If in a band the bassist has a 5 string bass, and the guitarists are only using 6 strings, the 5th string is much harder to use. If the guitars are playing an A power chord on the E string 5th fret position, could a bassist play a D on the 3rd fret of the B string? It seems to add up to 5ths to me, but im not sure if it would sound messy or confusing.

If any bands do this I'd like to know to see what sound it gets, and/or if anybody with a 5 string bass has actually tested it.
#2
Ummmm try it would be a start...... Its your music you decide whether you like it or not.
I am me. Live with it.
#4
A 5th inverted to below the root note is a 4th down from the root note.
In the key of A the 5th above is E, a 4th below is E.
G&L L2500
Squier Affinity Jazz Bass 5
Ashdown RPM pre-amp
Ashdown Little Giant 1000
300 watt 15" powered cab
450 watt 15" powered sub bass cab
2x10 + horn
1x15x10 + horn
#5
In your example, the bass would play the root note A...playing the 5th would muddy things up a bit.
#6
If the guitars are playing an A power chord on the E string 5th fret position, could a bassist play a D on the 3rd fret of the B string?


Introducing the 4th in the bass, into an A power chord is not a good idea.

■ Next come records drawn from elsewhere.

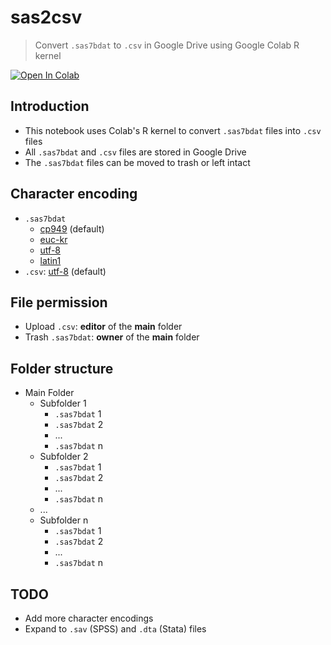 # sas2csv
> Convert `.sas7bdat` to `.csv` in Google Drive using Google Colab R kernel

[![Open In Colab](https://colab.research.google.com/assets/colab-badge.svg)](https://colab.research.google.com/github/woncoh1/sas2csv/blob/main/sas2csv.ipynb)

## Introduction
- This notebook uses Colab's R kernel to convert `.sas7bdat` files into `.csv` files
- All `.sas7bdat` and `.csv` files are stored in Google Drive
- The `.sas7bdat` files can be moved to trash or left intact

## Character encoding
- `.sas7bdat`
    - [cp949](https://en.wikipedia.org/wiki/Unified_Hangul_Code) (default)
    - [euc-kr](https://en.wikipedia.org/wiki/Extended_Unix_Code#EUC-KR)
    - [utf-8](https://en.wikipedia.org/wiki/UTF-8)
    - [latin1](https://en.wikipedia.org/wiki/ISO/IEC_8859-1)
- `.csv`: [utf-8](https://en.wikipedia.org/wiki/UTF-8) (default)

## File permission
- Upload `.csv`: **editor** of the **main** folder
- Trash `.sas7bdat`: **owner** of the **main** folder

## Folder structure
- Main Folder
    - Subfolder 1
        - `.sas7bdat` 1
        - `.sas7bdat` 2
        - ...
        - `.sas7bdat` n
    - Subfolder 2
        - `.sas7bdat` 1
        - `.sas7bdat` 2
        - ...
        - `.sas7bdat` n
    - ...
    - Subfolder n
        - `.sas7bdat` 1
        - `.sas7bdat` 2
        - ...
        - `.sas7bdat` n

## TODO
- Add more character encodings
- Expand to `.sav` (SPSS) and `.dta` (Stata) files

Your note of choice would be A.
#8
Playing bass, your part is there to help support the song. Whether it be through doubling guitar riffs, locking in with the drums, or playing a melody along with the band. Your choice of notes should reflect the motions of the parts of the songs. Some notes sound better than others, but using different intervals can create a more unique texture for that part. And using different bass notes under a single guitar chord or riff can add lots of movement. METAL EXAMPLE: Megadeth - Ashes in Your Mouth. The pre-chorus part ("Where do we go from here. And shall we meet again.") The guitar plays the same riff, which is in E. The bass plays a descending riff below it going from E - D - C - E. For those 2 middle riffs the bass stands out a lot more, giving it more movement and power under the guitar lick. I believe this is called Ostinato, when a single part is played over/under a shifting key.
Also, playing 5 string. If that part calls for a super low note but the D just doesn't fit, you could your B string down to A, and maybe that will be the note your looking for. If your tone isn't really bloaty when you play chords, you then have 1 finger 5th chords on your low strings, which can be brutal is used wisely.